To secure a Band 7.0 or higher, your sentences must be mathematically precise. This guide breaks down the core rules of agreement, highlights the three deadliest traps examiners look for, and provides an exact proofreading strategy to fix errors before you hand in your paper.
The Golden Rule: Singular vs. Plural
The foundation of subject-verb agreement is incredibly straightforward, but under the pressure of a 60-minute exam, it is easy to forget.
The rule is based on a simple balance:
- Singular Subject: Needs a singular verb (which usually ends in an -s in the present tense).
- Plural Subject: Needs a plural verb (which does not end in an -s).
Basic Examples:
- Singular: The student (singular) studies (singular verb) every day.
- Plural: The students (plural) study (plural verb) every day.
While this seems easy, IELTS Writing Task 1 and Task 2 force you to use complex sentence structures that hide the true subject. That is where the traps begin.
The 3 Deadliest IELTS Subject-Verb Traps
Examiners know exactly where candidates make mistakes. They look for these three specific sentence structures to test your true grammatical control.
Trap 1: The “Middleman” Phrase
When writing complex sentences, you will often put a prepositional phrase between the subject and the verb. Your brain will naturally want to match the verb to the noun physically closest to it, which is almost always wrong.
- The Error: The number of cars on the roads are increasing.
- The Logic: Your brain sees “roads” (plural) and writes “are.” But “roads” is not the subject; it is just part of the prepositional phrase (“of cars on the roads”). The true subject is “number” (singular).
- The Fix: The number of cars on the roads is increasing.
Trap 2: The “Tricky Singulars” (Indefinite Pronouns)
Certain words sound like they represent a large group of people, so candidates mistakenly use plural verbs. In English grammar, these indefinite pronouns are strictly singular.
Always Singular: Everyone, everybody, someone, nobody, each, every, either, neither.
| Incorrect (Band 5.5) | Correct (Band 7.0+) |
| Every student need a laptop. | Every student needs a laptop. |
| Everyone in the city agree with the law. | Everyone in the city agrees with the law. |
| Neither of the solutions work. | Neither of the solutions works. |
Trap 3: Uncountable Nouns
In IELTS Writing Task 2, you will frequently write about abstract concepts. Uncountable nouns cannot be counted, cannot be made plural (no ‘s’ at the end), and always take a singular verb.

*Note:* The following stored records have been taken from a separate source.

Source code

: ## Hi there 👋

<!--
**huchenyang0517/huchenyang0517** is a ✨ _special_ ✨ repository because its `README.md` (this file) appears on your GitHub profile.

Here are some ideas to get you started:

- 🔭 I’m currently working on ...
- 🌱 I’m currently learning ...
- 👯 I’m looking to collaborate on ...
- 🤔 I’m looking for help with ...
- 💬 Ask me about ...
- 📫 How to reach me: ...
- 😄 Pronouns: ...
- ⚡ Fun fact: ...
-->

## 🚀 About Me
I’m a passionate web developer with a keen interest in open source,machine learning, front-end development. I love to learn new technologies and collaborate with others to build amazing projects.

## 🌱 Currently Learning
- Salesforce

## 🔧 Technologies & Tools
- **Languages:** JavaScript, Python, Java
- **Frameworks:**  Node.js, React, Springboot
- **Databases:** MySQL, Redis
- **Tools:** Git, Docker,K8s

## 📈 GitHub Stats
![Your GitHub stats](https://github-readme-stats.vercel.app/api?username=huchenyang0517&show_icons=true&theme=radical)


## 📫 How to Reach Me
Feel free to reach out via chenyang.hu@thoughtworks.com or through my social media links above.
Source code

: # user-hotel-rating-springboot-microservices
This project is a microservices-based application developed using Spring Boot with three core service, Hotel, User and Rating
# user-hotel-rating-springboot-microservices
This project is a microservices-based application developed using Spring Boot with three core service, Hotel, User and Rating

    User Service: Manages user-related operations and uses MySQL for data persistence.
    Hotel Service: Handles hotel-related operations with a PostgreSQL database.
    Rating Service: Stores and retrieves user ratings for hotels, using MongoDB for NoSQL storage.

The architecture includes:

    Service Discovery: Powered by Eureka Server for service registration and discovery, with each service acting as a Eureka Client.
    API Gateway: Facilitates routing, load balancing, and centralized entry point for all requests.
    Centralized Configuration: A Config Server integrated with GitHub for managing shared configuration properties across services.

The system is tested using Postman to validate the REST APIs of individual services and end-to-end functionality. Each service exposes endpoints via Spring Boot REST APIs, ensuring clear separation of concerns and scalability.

Common IELTS Uncountable Nouns: Information, research, equipment, advice, evidence, knowledge, furniture, homework.
- The Error: The researches show that pollution is rising.
- The Fix: The research shows that pollution is rising. (Research is uncountable and takes a singular verb).

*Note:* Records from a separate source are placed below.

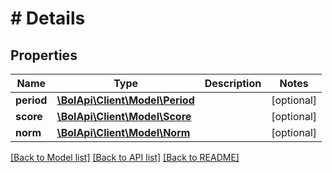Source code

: # # Details

## Properties

Name | Type | Description | Notes
------------ | ------------- | ------------- | -------------
**period** | [**\BolApi\Client\Model\Period**](Period.md) |  | [optional]
**score** | [**\BolApi\Client\Model\Score**](Score.md) |  | [optional]
**norm** | [**\BolApi\Client\Model\Norm**](Norm.md) |  | [optional]

[[Back to Model list]](../../README.md#models) [[Back to API list]](../../README.md#endpoints) [[Back to README]](../../README.md)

- The Error: The equipments are expensive to maintain.
- The Fix: The equipment is expensive to maintain.
Writing Task 1: “A Number of” vs. “The Number of”
If you are describing a bar chart or a line graph in Task 1, you will inevitably use the word “number.” This single word has a unique, highly specific rule that examiners actively check for.
- “A number of” = Plural. It means “several” or “many.”
- Example: A number of participants were absent from the study.
- “The number of” = Singular. It refers to the specific mathematical statistic itself.
- Example: The number of participants was extremely high in 2010.
The 3-Minute Exam-Day Proofreading Strategy
Even native speakers make subject-verb agreement errors when writing quickly. To protect your score, you must reserve the final 3 minutes of your Writing test exclusively for a “Grammar Sweep.”
Do not read your essay for flow or ideas. Instead, read it mechanically:
- Highlight the Verbs: Scan your paragraphs and mentally circle every main verb.
- Trace it Back: For every verb you find, trace your finger backward to find the exact noun performing that action.
- Check the Balance: Ask yourself: “Is this noun singular or plural? Does the verb match?” Pay special attention to sentences starting with There is / There are, ensuring the verb matches the noun that follows it.